FIREARMS PRESENTED FOR REPAIR

Customers took firearms to General Store to have them repaired. On some occasions, General Store performed the repairs. On other occasions, General Store transferred the firearms to a gunsmith or the company that manufactured the firearms. General Store acknowledges that this event constituted a disposition within the meaning of 27 C.F.R. § 478.125(e) and that a disposition must "be recorded by the licensed dealer not later than 7 days following the date of such transaction." Id. Upon completion of the repairs, the manufacturer or gunsmith returned the firearms. General Store acknowledges that this event constituted an acquisition within the meaning of § 478.125(e) and that an acquisition must "be recorded not later than the close of the next business day following the date of such . . . acquisition." Id. Prior to the 2003 inspection, General Store did not record the transfer of firearms to manufacturers and gunsmiths as a disposition in its A D Book nor did it record the receipt of returning firearms as an acquisition in its A D Book. While General Store concedes that its failure to do so violated § 478.125(e), General Store argues that the violation was not willful. This argument is unpersuasive.

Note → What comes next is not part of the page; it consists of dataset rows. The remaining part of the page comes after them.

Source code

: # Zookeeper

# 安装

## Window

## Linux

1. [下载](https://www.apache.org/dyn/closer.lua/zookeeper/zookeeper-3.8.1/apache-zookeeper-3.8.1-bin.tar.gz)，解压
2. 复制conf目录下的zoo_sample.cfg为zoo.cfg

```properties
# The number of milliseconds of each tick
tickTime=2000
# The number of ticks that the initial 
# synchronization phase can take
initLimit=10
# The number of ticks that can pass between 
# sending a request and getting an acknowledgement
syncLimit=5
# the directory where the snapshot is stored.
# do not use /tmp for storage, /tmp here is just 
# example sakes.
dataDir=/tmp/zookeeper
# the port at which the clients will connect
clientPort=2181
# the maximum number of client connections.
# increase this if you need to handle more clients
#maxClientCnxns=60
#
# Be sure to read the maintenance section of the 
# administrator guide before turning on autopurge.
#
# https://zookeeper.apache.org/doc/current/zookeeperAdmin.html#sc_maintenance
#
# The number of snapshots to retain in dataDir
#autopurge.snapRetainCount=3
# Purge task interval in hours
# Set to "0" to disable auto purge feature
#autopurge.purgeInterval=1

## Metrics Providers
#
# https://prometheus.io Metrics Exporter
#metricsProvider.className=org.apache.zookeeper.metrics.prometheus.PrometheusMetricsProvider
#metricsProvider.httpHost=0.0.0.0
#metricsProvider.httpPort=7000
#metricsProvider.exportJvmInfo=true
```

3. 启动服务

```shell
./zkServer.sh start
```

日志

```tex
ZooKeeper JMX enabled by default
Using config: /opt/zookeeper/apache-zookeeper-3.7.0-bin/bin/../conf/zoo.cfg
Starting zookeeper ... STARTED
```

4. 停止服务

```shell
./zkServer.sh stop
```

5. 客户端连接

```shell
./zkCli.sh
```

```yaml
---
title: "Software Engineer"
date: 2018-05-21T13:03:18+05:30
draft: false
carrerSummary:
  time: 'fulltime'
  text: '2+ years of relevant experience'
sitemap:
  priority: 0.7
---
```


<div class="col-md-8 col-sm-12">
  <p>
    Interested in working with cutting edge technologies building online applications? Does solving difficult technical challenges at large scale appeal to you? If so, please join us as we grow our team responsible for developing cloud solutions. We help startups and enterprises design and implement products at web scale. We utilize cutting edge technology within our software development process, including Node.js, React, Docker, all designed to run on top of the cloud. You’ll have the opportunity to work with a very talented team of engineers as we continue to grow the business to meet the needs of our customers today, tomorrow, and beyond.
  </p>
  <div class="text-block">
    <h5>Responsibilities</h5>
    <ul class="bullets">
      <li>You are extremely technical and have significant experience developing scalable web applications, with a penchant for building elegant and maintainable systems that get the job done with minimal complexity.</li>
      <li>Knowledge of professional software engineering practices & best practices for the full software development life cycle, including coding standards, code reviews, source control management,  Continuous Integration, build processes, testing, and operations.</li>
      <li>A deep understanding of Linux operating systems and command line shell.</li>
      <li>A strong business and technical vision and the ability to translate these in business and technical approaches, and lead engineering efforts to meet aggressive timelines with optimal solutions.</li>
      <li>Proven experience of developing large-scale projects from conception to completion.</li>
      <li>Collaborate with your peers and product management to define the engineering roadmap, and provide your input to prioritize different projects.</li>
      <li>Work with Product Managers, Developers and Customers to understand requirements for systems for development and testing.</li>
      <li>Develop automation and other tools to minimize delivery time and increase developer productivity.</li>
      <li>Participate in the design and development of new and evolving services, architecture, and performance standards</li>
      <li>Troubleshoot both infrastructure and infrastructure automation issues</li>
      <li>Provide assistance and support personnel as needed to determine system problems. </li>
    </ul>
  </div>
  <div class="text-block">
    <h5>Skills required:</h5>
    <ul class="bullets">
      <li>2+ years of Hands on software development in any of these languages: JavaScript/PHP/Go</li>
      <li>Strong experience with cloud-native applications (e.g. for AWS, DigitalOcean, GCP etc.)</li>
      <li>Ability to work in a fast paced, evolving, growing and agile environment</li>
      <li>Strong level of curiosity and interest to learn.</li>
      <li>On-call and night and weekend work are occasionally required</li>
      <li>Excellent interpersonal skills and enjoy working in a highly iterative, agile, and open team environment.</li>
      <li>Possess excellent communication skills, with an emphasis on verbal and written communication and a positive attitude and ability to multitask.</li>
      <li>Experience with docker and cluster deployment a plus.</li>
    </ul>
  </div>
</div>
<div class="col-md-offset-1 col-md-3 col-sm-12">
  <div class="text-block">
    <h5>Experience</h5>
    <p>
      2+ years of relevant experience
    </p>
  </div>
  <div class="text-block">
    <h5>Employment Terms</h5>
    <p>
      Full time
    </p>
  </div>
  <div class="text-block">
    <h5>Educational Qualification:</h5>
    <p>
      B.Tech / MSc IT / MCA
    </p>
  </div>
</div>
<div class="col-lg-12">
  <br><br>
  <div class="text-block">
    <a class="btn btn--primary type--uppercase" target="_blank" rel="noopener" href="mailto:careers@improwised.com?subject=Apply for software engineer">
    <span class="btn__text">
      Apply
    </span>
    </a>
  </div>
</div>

ATF inspected General Store's inventory of firearms and related records during 2000 and 2001. There is some indication that, during the 2000 inspection and subsequent warning conference, ATF and General Store discussed the latter's record-keeping obligations with respect to firearms that it shipped to third parties for repair. In any event, the issue arose again during 2001. ATF inspectors observed a firearm "leaning against the store's inventory[.]" (2001 Report of Violations, GX-11, at 1.) According to William Barany, one of General Store's officers, "It was a customer's gun that just came in for sights and was `not part of the store's inventory.'" Id. The inspectors were not satisfied with his explanation and cited General Store for a violation of its record-keeping obligations. Moreover, they required the following "Corrective Action":

Firearms acquired for gunsmithing, repairs, sights, or any other reason should be recorded by some one [sic] or in some way so that firearms returned or otherwise disposed on a different business day can be recorded, as required by the Gun Control Act.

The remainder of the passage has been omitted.